As we headed back to the center of Dilijan after making our way down from the trail, we were flagged down by a couple of Armenian men sitting at a lunch table. They waved for us to come join them, so we did, appreciating the ability to sit, eat, and relax after a long morning hike. As soon as we met them, they were excited to ask us questions about who we were, where we came from, and why we were in Dilijan. It’s incredible how many broken words can be exchanged between a group of Armenian men, a guy from Boston, and a girl from New York with only a year’s worth of Russian speaking abilities. Despite our difficulties in communication, we were able to exchange a fair amount of information in Armenian, English, and Russian. As they prepared Armenian BBQ, they showed us pictures of their family, videos of people in the US that they knew, talked to us about their love for American pop artists, and even gave us an impromptu magic show that left us in awe and in fits of giggles at the incredibly random but wholesome situation we were in. These wonderful people not only fed us, but also took us all the way back to Yerevan with them. Saying goodbye after only a few hours together was bittersweet, as after this magnificent feast you can’t help but feel like family.

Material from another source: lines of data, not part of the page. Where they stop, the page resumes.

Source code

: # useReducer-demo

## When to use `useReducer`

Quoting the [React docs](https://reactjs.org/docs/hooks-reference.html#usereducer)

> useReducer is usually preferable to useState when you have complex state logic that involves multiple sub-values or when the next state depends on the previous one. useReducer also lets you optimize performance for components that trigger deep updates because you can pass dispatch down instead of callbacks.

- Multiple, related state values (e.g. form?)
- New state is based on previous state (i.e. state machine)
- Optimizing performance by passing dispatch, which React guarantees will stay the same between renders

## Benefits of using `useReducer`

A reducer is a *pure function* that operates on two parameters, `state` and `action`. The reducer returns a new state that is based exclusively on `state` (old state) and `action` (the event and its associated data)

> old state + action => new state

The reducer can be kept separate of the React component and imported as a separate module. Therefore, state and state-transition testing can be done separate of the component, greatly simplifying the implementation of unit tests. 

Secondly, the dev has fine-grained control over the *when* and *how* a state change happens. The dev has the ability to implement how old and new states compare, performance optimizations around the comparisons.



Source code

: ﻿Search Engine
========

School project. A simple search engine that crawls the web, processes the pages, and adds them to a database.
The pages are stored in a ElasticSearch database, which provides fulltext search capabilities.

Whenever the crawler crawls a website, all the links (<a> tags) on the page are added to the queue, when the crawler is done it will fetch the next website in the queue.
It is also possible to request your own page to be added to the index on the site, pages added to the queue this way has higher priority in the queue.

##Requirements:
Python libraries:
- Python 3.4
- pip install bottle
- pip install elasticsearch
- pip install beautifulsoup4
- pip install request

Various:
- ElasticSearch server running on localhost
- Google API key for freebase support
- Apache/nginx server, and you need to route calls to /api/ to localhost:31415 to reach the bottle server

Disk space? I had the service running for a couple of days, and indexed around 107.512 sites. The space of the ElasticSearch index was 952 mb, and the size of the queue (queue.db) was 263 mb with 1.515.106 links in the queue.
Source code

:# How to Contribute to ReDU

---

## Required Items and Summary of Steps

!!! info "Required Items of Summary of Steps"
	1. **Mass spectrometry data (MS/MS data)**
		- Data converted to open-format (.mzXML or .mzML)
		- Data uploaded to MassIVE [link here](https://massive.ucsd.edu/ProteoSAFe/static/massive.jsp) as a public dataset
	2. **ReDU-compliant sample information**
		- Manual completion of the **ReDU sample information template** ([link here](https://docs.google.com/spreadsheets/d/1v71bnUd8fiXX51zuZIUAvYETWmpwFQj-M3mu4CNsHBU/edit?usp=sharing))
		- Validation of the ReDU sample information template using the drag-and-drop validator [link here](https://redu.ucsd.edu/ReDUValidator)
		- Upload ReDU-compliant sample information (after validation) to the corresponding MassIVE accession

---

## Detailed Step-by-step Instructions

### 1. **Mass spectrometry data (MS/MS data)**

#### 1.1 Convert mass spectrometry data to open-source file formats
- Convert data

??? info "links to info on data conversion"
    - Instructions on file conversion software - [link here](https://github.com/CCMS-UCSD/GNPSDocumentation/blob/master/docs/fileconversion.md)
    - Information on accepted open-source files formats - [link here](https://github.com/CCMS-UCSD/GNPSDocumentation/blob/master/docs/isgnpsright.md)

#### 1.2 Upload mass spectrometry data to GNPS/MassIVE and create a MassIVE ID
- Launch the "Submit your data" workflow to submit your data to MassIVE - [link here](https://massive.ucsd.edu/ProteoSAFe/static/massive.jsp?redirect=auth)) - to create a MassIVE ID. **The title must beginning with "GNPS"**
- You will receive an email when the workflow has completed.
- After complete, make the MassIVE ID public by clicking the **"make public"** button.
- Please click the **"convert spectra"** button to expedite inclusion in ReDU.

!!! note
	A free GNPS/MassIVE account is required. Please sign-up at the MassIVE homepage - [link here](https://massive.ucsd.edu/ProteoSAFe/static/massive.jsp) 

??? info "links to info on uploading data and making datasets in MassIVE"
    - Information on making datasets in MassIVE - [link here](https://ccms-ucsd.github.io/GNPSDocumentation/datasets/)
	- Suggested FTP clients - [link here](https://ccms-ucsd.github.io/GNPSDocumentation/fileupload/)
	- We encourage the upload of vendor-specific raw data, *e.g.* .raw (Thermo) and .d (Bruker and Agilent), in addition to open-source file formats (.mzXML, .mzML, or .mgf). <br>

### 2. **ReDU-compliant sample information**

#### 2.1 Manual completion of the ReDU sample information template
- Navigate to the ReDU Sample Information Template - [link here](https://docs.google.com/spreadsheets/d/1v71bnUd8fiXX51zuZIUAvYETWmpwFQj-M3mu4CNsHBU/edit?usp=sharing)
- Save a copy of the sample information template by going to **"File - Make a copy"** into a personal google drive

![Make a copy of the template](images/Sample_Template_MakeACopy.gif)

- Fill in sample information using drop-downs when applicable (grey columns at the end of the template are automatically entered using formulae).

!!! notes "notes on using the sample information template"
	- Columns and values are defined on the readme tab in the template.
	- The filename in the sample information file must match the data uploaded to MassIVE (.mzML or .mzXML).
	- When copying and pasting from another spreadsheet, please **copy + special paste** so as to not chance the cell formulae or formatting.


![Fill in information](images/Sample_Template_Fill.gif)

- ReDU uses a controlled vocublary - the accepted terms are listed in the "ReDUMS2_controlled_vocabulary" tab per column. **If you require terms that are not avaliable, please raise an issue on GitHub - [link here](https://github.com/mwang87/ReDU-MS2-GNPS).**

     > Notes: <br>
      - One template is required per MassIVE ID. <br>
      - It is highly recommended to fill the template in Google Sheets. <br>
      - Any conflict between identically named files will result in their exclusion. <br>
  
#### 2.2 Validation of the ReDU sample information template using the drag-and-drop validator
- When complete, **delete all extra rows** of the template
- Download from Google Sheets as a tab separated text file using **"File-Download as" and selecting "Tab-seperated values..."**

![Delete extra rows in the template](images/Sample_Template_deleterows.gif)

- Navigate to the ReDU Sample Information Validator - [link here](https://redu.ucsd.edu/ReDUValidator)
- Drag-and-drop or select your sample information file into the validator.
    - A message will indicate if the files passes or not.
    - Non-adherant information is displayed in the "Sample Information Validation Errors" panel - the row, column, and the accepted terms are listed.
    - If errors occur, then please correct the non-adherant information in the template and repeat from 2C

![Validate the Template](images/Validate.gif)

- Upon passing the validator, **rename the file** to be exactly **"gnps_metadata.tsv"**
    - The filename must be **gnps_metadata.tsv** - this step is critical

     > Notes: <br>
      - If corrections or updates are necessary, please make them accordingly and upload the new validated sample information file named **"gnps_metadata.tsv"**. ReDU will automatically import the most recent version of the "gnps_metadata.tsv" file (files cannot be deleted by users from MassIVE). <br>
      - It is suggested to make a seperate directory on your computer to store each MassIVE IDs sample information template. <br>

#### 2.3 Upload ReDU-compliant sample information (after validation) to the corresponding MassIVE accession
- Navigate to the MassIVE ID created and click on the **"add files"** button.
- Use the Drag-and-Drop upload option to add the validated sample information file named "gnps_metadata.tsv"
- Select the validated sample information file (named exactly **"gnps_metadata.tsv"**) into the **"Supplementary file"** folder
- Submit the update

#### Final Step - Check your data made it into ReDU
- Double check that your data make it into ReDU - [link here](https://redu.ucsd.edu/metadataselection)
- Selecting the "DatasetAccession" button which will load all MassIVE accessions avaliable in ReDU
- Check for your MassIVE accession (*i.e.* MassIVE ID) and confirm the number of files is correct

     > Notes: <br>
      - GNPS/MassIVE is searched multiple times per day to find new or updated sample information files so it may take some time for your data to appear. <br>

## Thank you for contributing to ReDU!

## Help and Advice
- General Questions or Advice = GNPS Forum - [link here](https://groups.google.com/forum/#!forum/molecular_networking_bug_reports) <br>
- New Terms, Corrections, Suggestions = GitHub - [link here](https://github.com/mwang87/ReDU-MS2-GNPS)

After these two encounters with Armenian people, I will never think of the word “hospitality” again without this incredible country in mind. Hospitality is an understatement for the incredible warmth and love that can be shared over the table and through the consumption of traditional food here. An Armenian feast needs the three elements I mentioned: lavash, homemade alcohol, and fruits but I would be remiss to forget to include the most crucial ingredient necessary for this feast, warm Armenian people.